It’s dark, so dark, nocturnal creatures couldn’t see
I am alone, by myself no one in here, but me.
It’s freezing, I have chills, and goose bumps on my skin.
It’s as silent as an awkward moment,
You can hear everything, like the drop of a pin.
I’m afraid, going frantic, confused, and cautious too,
I don’t know where I am, how I got here,
If I’ll be stuck here, like a caged animal in the zoo.
The walls are thick and rough, the ground as frozen as ice,
And there are these enormous objects,
Some plushy, some heavy and wide like dice.
I find a large dial, and I wind the resistant thing,
Frightening music began to play, ding! Ding! Ding!
I search for a door, a window, some form of escape,
But I can find nothing, no help. Can this be? Is this my fate?
Desperately I search, hopeful to find, I try not to give up.
But I grow weak, lonely, lonesome, and I’m not feeling like much.
I give up, and give into the darkness, no one here to save me.
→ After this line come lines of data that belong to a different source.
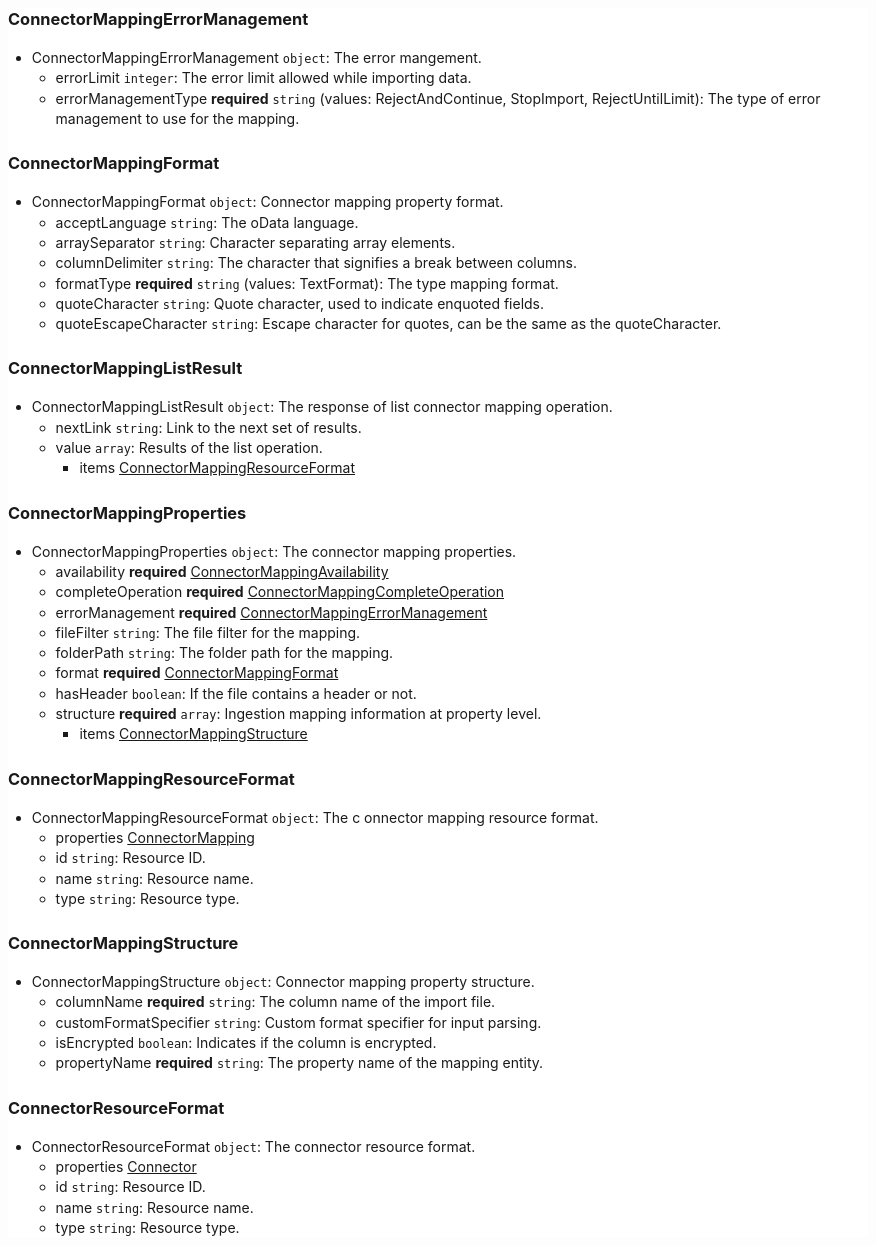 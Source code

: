 ### ConnectorMappingErrorManagement
* ConnectorMappingErrorManagement `object`: The error mangement.
  * errorLimit `integer`: The error limit allowed while importing data.
  * errorManagementType **required** `string` (values: RejectAndContinue, StopImport, RejectUntilLimit): The type of error management to use for the mapping.

### ConnectorMappingFormat
* ConnectorMappingFormat `object`: Connector mapping property format.
  * acceptLanguage `string`: The oData language.
  * arraySeparator `string`: Character separating array elements.
  * columnDelimiter `string`: The character that signifies a break between columns.
  * formatType **required** `string` (values: TextFormat): The type mapping format.
  * quoteCharacter `string`: Quote character, used to indicate enquoted fields.
  * quoteEscapeCharacter `string`: Escape character for quotes, can be the same as the quoteCharacter.

### ConnectorMappingListResult
* ConnectorMappingListResult `object`: The response of list connector mapping operation.
  * nextLink `string`: Link to the next set of results.
  * value `array`: Results of the list operation.
    * items [ConnectorMappingResourceFormat](#connectormappingresourceformat)

### ConnectorMappingProperties
* ConnectorMappingProperties `object`: The connector mapping properties.
  * availability **required** [ConnectorMappingAvailability](#connectormappingavailability)
  * completeOperation **required** [ConnectorMappingCompleteOperation](#connectormappingcompleteoperation)
  * errorManagement **required** [ConnectorMappingErrorManagement](#connectormappingerrormanagement)
  * fileFilter `string`: The file filter for the mapping.
  * folderPath `string`: The folder path for the mapping.
  * format **required** [ConnectorMappingFormat](#connectormappingformat)
  * hasHeader `boolean`: If the file contains a header or not.
  * structure **required** `array`: Ingestion mapping information at property level.
    * items [ConnectorMappingStructure](#connectormappingstructure)

### ConnectorMappingResourceFormat
* ConnectorMappingResourceFormat `object`: The c onnector mapping resource format.
  * properties [ConnectorMapping](#connectormapping)
  * id `string`: Resource ID.
  * name `string`: Resource name.
  * type `string`: Resource type.

### ConnectorMappingStructure
* ConnectorMappingStructure `object`: Connector mapping property structure.
  * columnName **required** `string`: The column name of the import file.
  * customFormatSpecifier `string`: Custom format specifier for input parsing.
  * isEncrypted `boolean`: Indicates if the column is encrypted.
  * propertyName **required** `string`: The property name of the mapping entity.

### ConnectorResourceFormat
* ConnectorResourceFormat `object`: The connector resource format.
  * properties [Connector](#connector)
  * id `string`: Resource ID.
  * name `string`: Resource name.
  * type `string`: Resource type.
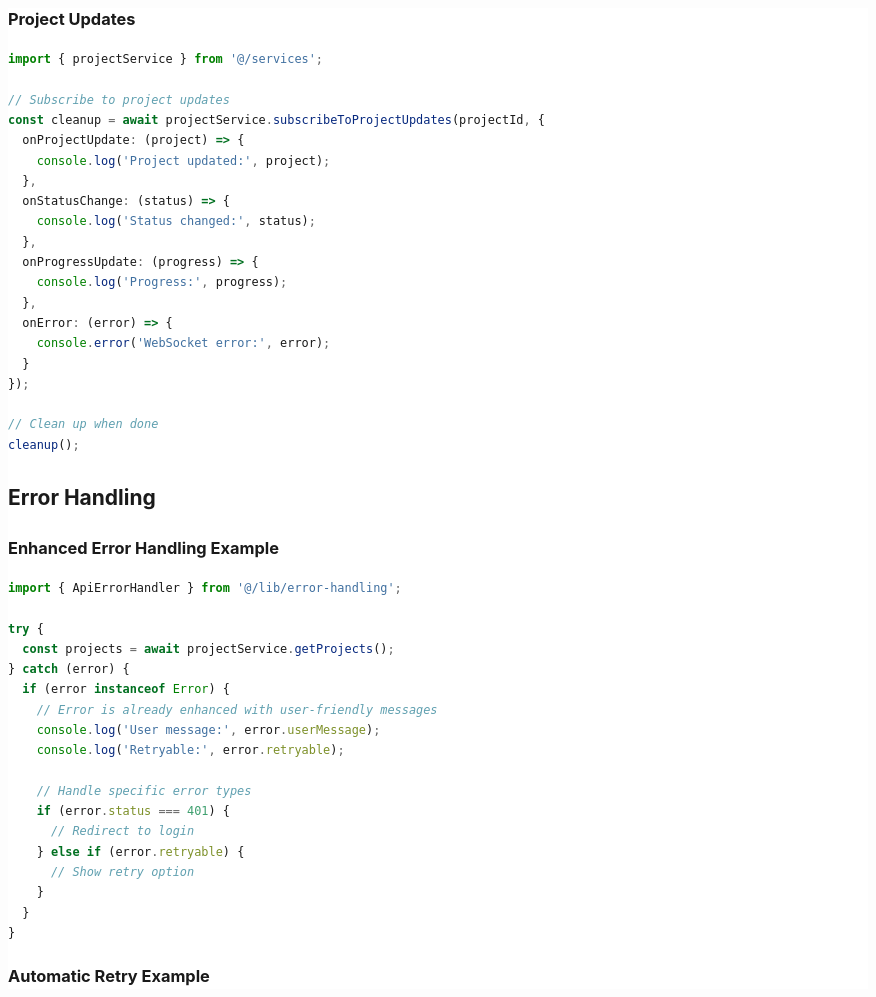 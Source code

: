 ### Project Updates

```typescript
import { projectService } from '@/services';

// Subscribe to project updates
const cleanup = await projectService.subscribeToProjectUpdates(projectId, {
  onProjectUpdate: (project) => {
    console.log('Project updated:', project);
  },
  onStatusChange: (status) => {
    console.log('Status changed:', status);
  },
  onProgressUpdate: (progress) => {
    console.log('Progress:', progress);
  },
  onError: (error) => {
    console.error('WebSocket error:', error);
  }
});

// Clean up when done
cleanup();
```

## Error Handling

### Enhanced Error Handling Example

```typescript
import { ApiErrorHandler } from '@/lib/error-handling';

try {
  const projects = await projectService.getProjects();
} catch (error) {
  if (error instanceof Error) {
    // Error is already enhanced with user-friendly messages
    console.log('User message:', error.userMessage);
    console.log('Retryable:', error.retryable);
    
    // Handle specific error types
    if (error.status === 401) {
      // Redirect to login
    } else if (error.retryable) {
      // Show retry option
    }
  }
}
```

### Automatic Retry Example
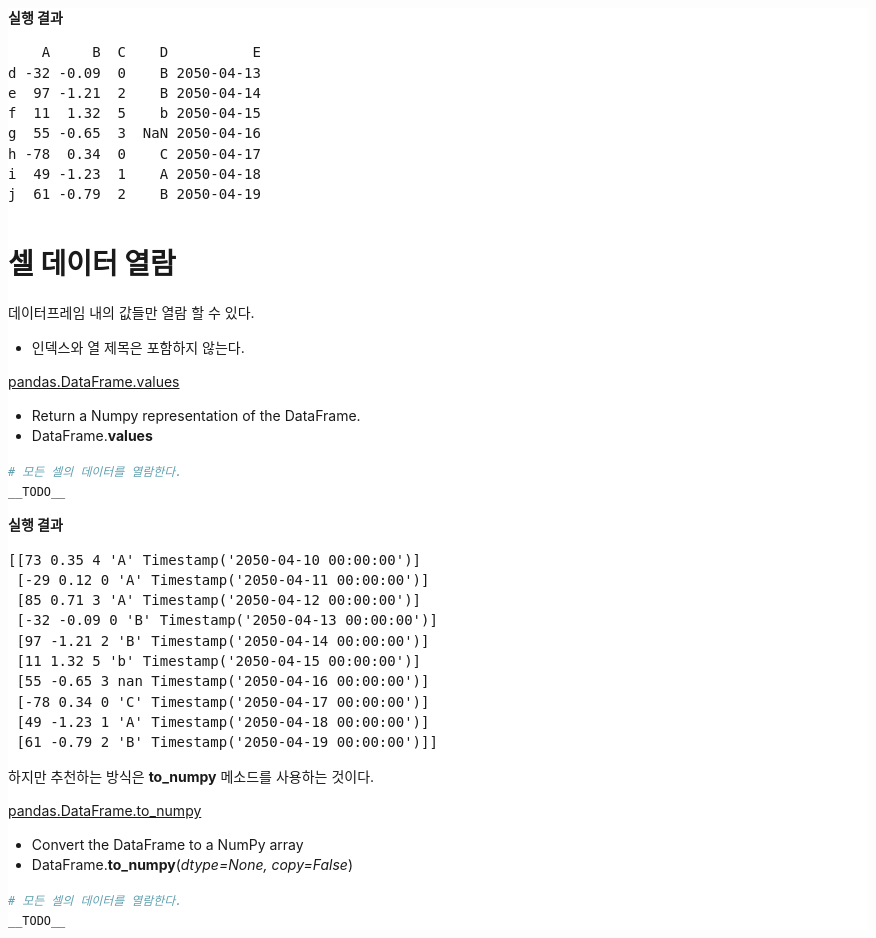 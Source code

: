 **실행 결과**
<pre>
    A     B  C    D          E
d -32 -0.09  0    B 2050-04-13
e  97 -1.21  2    B 2050-04-14
f  11  1.32  5    b 2050-04-15
g  55 -0.65  3  NaN 2050-04-16
h -78  0.34  0    C 2050-04-17
i  49 -1.23  1    A 2050-04-18
j  61 -0.79  2    B 2050-04-19
</pre>

# 셀 데이터 열람 

데이터프레임 내의 값들만 열람 할 수 있다.
- 인덱스와 열 제목은 포함하지 않는다.

[pandas.DataFrame.values](https://pandas.pydata.org/pandas-docs/stable/reference/api/pandas.DataFrame.values.html#pandas.DataFrame.values)
- Return a Numpy representation of the DataFrame.
- DataFrame.**values**


```python
# 모든 셀의 데이터를 열람한다.
__TODO__
```

**실행 결과**
<pre>
[[73 0.35 4 'A' Timestamp('2050-04-10 00:00:00')]
 [-29 0.12 0 'A' Timestamp('2050-04-11 00:00:00')]
 [85 0.71 3 'A' Timestamp('2050-04-12 00:00:00')]
 [-32 -0.09 0 'B' Timestamp('2050-04-13 00:00:00')]
 [97 -1.21 2 'B' Timestamp('2050-04-14 00:00:00')]
 [11 1.32 5 'b' Timestamp('2050-04-15 00:00:00')]
 [55 -0.65 3 nan Timestamp('2050-04-16 00:00:00')]
 [-78 0.34 0 'C' Timestamp('2050-04-17 00:00:00')]
 [49 -1.23 1 'A' Timestamp('2050-04-18 00:00:00')]
 [61 -0.79 2 'B' Timestamp('2050-04-19 00:00:00')]]
</pre>

하지만 추천하는 방식은 **to_numpy** 메소드를 사용하는 것이다.

[pandas.DataFrame.to_numpy](https://pandas.pydata.org/pandas-docs/stable/reference/api/pandas.DataFrame.to_numpy.html#pandas.DataFrame.to_numpy)
- Convert the DataFrame to a NumPy array
- DataFrame.**to_numpy**(*dtype=None, copy=False*)


```python
# 모든 셀의 데이터를 열람한다.
__TODO__
```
I’m shut out from life, trapped forever,
In this place no way out, no key.
More restless than before, I yell, I scream, till I’m running out of air,
“Someone help me! Save me!”
I bang my hands on the walls, and the floor, pulling out my hair.
Heart racing, hands shaking, I can’t handle it anymore,
I need to get out of this place; it isn’t me, nothing left to live for.
I smash my head, forcefully fall; I hurt myself, hurt until my body turns numb,
I can move no more, scream no more, what have I become?
Delusional on the frozen floor, no longer able to open my eyes,
I ponder about living in another world, not in this black hole, where my body lies.
My crippled body lies there, dies there, paralyzed and passing out,
I can’t hold on any longer, I’m shutting down, goodbye, I tell myself.
One last ding! Of that sickly music and I’m gone.
Escaping to my new reality, I’m free, my body forelong.